Хильда обычно не очень интересовалась охотой и это меня всегда в какой-то мере удивляло. Моя жена худенькая женщина небольшого роста, и нет сомнения в том, что отдача тяжелого ружья причиняла ей сильную боль. Однако из легкого дробового ружья по летящей птице она стреляла отлично. И все же ей никогда по-настоящему не нравилась охота, а я и не желал, чтобы она была иной. Мне приходилось сопровождать нескольких женщин, увлекающихся охотой. Они были прекрасными стрелками, но я не хотел бы быть женатым ни на одной из них.
Я всегда скучал по Хильде. До рождения детей мы очень много времени проводили вместе, строя планы на будущее, детально обсуждая подготовку к следующему сафари. Теперь же Хильда постоянно беспокоилась о детях. Я и не думал, что воспитание детей представляет столь сложную проблему. Мне казалось, что моим родителям не приходилось особенно беспокоиться о моем воспитании. Моя собственная жизнь и жизнь Хильды потекла по двум разным руслам: она работала дома и воспитывала детей, а я участвовал в сафари, сопровождая клиентов.
Когда мне надоедало сопровождать сафари, я отправлялся в самостоятельную поездку, обычно промышлять слоновую кость. В те времена в отдаленных районах или вообще не было никаких ограничений на отстрел слонов, или же были очень небольшие. Я полностью использовал это положение. Охота на слонов представляла большие выгоды. В то время слоновая кость продавалась по 24 шиллинга за фунт. В среднем пара хороших клыков приносила полтораста фунтов стерлингов. Опытный охотник мог убить слона почти с одного выстрела, а патрон Э2 калибра 450[28] стоил всего лишь один шиллинг и шесть пенсов. Я был в достаточной мере шотландцем, чтобы понять выгоду такого обмена.
Вспоминаю, как однажды я возвращался в Найроби после продолжительной охоты на слонов. Охота была удачной, и я привез несколько сотен клыков. Сопровождавшие меня в сафари юноши кое-как погрузили клыки в поезд, и мы попрощались. Когда я прибыл на железнодорожную станцию в Найроби, встала проблема — как доставить всю эту слоновую кость ко мне домой. В те времена такси не было, были только рикши. Я нанял всех до одного рикш на станции, погрузил в коляски слоновые клыки, а сам сел во главе процессии с парой самых крупных клыков, привязанных по бокам коляски.
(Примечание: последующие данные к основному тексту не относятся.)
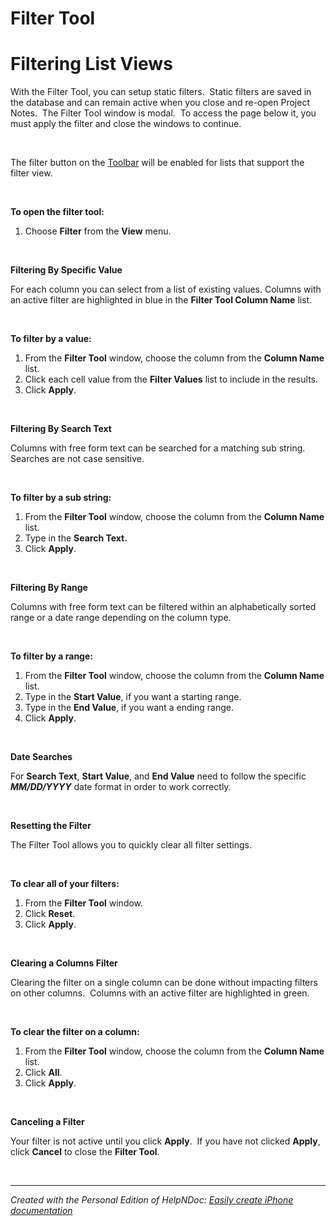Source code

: # Filter Tool

# Filtering List Views

With the Filter Tool, you can setup static filters.&nbsp; Static filters are saved in the database and can remain active when you close and re-open Project Notes.&nbsp; The Filter Tool window is modal.&nbsp; To access the page below it, you must apply the filter and close the windows to continue.

&nbsp;

The filter button on the [Toolbar](<Toolbar.md>) will be enabled for lists that support the filter view.

&nbsp;

**To open the filter tool:**

1. Choose **Filter** from the **View** menu.

&nbsp;

**Filtering By Specific Value**

For each column you can select from a list of existing values. Columns with an active filter are highlighted in blue in the **Filter Tool Column Name** list.

&nbsp;

**To filter by a value:**

1. From the **Filter Tool** window, choose the column from the **Column Name** list.
1. Click each cell value from the **Filter Values** list to include in the results.
1. Click **Apply**.

&nbsp;

**Filtering By Search Text**

Columns with free form text can be searched for a matching sub string.&nbsp; Searches are not case sensitive.

&nbsp;

**To filter by a sub string:**

1. From the **Filter Tool** window, choose the column from the **Column Name** list.
1. Type in the **Search Text.**
1. Click **Apply**.

&nbsp;

**Filtering By Range**

Columns with free form text can be filtered within an alphabetically sorted range or a date range depending on the column type.

&nbsp;

**To filter by a range:**

1. From the **Filter Tool** window, choose the column from the **Column Name** list.
1. Type in the **Start Value**, if you want a starting range.
1. Type in the **End Value**, if you want a ending range.
1. Click **Apply**.

&nbsp;

**Date Searches**

For **Search Text**, **Start Value**, and **End Value** need to follow the specific ***MM/DD/YYYY*** date format in order to work correctly.

&nbsp;

**Resetting the Filter**

The Filter Tool allows you to quickly clear all filter settings.

&nbsp;

**To clear all of your filters:**

1. From the **Filter Tool** window.
1. Click **Reset**.
1. Click **Apply**.

&nbsp;

**Clearing a Columns Filter**

Clearing the filter on a single column can be done without impacting filters on other columns.&nbsp; Columns with an active filter are highlighted in green.

&nbsp;

**To clear the filter on a column:**

1. From the **Filter Tool** window, choose the column from the **Column Name** list.
1. Click **All**.
1. Click **Apply**.

&nbsp;

**Canceling a Filter**

Your filter is not active until you click **Apply**.&nbsp; If you have not clicked **Apply**, click **Cancel** to close the **Filter Tool**.

&nbsp;


***
_Created with the Personal Edition of HelpNDoc: [Easily create iPhone documentation](<https://www.helpndoc.com/feature-tour/iphone-website-generation>)_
Мы направились по главной улице. В те времена движение было небольшое; автомобили были почти неизвестны. По пути нашего движения по улице люди выходили из домов, чтобы посмотреть на нас. Другие останавливались на тротуаре, подсчитывая количество клыков и вычисляя их вес. Сомневаюсь, чтобы кто-нибудь до этого видел такую выставку слоновой кости. Это был мой настоящий триумф.
Тут я увидел Хильду с нашей пятилетней дочерью Дориной. Они ехали навстречу на рикше. У меня отросла борода до пояса, и Хильда меня не узнала. Я сидел, улыбаясь им, и вдруг маленькая Дорина крикнула:
— Мама, ведь это папа!
Хильда глянула на меня и попыталась успокоить ребенка.
— Каждый, кто везет трофеи, не обязательно твой отец. Ты забыла, как он выглядит. У этого мужчины борода, — сказала моя жена.
— А мне какое дело! — воскликнула Дорина. — Я точно знаю, что это папа. Я знаю!